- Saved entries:
════
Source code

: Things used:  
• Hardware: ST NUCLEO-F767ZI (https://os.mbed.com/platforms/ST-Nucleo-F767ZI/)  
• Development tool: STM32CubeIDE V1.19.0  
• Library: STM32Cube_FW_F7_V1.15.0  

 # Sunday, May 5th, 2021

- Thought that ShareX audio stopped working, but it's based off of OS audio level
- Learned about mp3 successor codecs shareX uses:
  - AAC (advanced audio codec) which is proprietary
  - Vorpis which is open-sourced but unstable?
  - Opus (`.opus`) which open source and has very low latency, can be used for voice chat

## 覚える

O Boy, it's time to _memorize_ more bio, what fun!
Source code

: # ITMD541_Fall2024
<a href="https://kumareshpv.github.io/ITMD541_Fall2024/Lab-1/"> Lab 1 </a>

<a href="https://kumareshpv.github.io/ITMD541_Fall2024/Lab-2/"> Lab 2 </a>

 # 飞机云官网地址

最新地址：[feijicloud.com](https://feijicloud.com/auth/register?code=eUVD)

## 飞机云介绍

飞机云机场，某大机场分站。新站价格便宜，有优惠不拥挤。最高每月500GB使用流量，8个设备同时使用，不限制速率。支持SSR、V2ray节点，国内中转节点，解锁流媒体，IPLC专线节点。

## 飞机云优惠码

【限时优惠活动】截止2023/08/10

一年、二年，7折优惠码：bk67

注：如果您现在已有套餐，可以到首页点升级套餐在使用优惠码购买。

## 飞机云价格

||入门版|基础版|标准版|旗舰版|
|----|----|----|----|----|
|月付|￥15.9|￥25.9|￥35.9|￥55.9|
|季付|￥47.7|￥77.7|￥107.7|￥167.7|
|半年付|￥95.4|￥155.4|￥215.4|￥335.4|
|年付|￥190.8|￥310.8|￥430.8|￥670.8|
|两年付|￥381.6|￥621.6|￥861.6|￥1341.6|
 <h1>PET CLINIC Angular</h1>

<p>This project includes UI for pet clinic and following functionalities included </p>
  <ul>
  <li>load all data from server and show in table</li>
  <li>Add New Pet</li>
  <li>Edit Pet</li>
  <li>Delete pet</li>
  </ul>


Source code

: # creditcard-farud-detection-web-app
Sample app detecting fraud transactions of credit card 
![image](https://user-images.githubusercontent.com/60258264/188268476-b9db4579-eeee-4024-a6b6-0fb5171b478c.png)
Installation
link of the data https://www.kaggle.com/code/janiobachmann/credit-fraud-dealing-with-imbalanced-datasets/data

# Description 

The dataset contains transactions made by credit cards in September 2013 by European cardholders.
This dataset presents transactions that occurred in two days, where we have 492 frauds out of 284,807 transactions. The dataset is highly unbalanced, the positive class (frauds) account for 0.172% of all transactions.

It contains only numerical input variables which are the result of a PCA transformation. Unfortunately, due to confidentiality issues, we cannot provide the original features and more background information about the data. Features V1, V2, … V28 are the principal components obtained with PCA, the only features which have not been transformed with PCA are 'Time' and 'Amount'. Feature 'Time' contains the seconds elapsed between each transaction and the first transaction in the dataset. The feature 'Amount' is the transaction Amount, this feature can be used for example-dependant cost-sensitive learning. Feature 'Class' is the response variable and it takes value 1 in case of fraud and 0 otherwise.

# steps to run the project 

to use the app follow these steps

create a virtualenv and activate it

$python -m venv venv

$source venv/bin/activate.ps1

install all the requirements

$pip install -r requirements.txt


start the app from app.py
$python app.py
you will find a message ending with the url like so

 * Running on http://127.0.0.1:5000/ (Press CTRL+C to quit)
════
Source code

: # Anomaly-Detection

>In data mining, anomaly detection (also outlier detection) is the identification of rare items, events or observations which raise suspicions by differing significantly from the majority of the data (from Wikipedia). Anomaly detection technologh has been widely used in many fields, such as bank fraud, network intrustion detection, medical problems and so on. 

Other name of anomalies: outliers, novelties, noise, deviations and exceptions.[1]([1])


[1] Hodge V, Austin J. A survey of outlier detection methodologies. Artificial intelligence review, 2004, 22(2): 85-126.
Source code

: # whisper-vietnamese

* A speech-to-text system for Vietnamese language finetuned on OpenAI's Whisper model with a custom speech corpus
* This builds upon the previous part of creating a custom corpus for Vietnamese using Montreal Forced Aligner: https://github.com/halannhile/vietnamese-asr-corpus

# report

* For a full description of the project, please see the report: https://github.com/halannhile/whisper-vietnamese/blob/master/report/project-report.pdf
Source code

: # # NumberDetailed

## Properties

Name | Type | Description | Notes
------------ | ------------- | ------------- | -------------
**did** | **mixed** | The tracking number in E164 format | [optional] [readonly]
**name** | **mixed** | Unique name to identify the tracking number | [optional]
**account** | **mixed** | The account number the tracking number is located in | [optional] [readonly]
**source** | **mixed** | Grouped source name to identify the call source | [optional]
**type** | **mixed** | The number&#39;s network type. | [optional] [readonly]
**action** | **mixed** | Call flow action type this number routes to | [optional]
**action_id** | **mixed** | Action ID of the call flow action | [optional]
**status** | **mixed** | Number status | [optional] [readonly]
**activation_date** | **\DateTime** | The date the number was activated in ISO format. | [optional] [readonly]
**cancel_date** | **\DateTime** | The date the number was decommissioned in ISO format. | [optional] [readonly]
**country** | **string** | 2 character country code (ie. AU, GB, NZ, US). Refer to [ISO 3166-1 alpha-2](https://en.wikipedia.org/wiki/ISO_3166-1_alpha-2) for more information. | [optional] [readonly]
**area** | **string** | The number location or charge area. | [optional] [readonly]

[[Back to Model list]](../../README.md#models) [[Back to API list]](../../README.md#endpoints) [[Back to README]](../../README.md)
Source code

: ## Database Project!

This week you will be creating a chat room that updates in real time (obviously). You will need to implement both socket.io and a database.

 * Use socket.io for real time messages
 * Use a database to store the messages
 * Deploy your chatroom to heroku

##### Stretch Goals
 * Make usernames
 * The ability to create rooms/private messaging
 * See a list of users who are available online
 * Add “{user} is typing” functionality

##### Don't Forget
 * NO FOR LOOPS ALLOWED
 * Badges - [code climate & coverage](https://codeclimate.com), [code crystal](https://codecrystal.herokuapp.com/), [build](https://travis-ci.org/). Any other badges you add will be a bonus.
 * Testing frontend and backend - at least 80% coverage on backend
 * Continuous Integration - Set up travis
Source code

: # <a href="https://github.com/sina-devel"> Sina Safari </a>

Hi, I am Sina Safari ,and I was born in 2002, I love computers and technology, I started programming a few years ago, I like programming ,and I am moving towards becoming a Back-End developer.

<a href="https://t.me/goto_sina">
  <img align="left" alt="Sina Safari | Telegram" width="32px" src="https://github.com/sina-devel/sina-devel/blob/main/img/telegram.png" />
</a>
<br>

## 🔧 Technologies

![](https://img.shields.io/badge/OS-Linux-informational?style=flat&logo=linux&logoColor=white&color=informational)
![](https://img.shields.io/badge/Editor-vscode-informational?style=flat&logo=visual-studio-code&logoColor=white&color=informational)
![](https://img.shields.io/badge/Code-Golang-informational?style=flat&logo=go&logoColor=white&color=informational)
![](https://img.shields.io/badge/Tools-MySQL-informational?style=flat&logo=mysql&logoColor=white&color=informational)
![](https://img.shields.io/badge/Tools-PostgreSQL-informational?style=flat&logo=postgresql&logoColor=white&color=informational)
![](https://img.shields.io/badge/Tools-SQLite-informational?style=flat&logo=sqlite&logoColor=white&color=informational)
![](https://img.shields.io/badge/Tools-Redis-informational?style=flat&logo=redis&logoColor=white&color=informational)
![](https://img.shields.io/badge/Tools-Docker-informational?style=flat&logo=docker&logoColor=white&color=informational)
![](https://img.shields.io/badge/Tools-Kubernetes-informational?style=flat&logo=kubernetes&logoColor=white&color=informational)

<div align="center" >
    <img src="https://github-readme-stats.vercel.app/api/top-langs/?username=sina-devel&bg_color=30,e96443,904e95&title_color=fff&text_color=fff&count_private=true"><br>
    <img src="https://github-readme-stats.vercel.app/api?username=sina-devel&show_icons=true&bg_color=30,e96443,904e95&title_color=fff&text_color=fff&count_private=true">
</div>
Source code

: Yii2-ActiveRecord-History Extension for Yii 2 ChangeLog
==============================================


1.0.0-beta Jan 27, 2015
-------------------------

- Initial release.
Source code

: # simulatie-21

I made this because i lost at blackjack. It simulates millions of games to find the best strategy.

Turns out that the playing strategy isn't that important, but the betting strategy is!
════
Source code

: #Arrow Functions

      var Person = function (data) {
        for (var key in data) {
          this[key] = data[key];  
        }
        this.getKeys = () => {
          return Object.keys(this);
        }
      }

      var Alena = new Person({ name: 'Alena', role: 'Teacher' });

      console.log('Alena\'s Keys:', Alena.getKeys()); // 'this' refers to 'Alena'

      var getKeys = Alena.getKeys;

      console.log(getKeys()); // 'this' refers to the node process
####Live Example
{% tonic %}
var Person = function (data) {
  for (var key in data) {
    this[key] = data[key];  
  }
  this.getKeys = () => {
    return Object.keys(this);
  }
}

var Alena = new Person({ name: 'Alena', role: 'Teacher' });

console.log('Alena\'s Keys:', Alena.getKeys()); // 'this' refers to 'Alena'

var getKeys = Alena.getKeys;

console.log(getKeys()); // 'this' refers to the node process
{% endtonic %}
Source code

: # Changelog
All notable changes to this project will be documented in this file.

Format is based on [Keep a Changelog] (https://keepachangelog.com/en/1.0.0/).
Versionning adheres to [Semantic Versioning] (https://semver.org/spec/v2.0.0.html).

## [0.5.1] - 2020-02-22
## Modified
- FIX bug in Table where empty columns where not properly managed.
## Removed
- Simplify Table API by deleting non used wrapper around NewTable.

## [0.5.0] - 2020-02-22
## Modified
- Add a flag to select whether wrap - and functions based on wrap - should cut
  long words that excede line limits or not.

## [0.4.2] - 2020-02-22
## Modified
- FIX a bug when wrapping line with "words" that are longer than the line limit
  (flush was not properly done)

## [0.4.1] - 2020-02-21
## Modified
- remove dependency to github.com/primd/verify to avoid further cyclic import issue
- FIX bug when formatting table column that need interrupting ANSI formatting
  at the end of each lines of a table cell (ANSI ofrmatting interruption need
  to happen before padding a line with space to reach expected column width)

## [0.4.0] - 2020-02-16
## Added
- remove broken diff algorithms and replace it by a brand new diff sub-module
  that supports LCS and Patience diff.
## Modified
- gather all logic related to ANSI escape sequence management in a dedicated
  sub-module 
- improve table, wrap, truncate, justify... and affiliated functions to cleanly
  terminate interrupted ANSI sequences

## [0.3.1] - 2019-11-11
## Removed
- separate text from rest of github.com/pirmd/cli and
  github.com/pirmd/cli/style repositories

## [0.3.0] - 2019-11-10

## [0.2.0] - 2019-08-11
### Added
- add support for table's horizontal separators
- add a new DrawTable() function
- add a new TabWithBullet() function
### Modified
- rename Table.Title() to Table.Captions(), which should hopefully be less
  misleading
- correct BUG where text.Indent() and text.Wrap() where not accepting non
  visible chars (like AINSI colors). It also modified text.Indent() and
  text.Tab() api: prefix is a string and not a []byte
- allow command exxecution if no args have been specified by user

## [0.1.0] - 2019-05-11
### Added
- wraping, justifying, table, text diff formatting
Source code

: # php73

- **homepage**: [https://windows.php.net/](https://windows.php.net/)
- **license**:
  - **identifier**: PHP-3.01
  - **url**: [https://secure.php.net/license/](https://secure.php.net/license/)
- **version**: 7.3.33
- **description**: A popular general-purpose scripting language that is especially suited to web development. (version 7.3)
════
- Work request:
Return, unchanged, the run of lines above that opens with the line containing "in | [optional] [readonly]" and closes with the line containing "type. | [optional] [readonly]". Include both.

- Reply:
**account** | **mixed** | The account number the tracking number is located in | [optional] [readonly]
**source** | **mixed** | Grouped source name to identify the call source | [optional]
**type** | **mixed** | The number&#39;s network type. | [optional] [readonly]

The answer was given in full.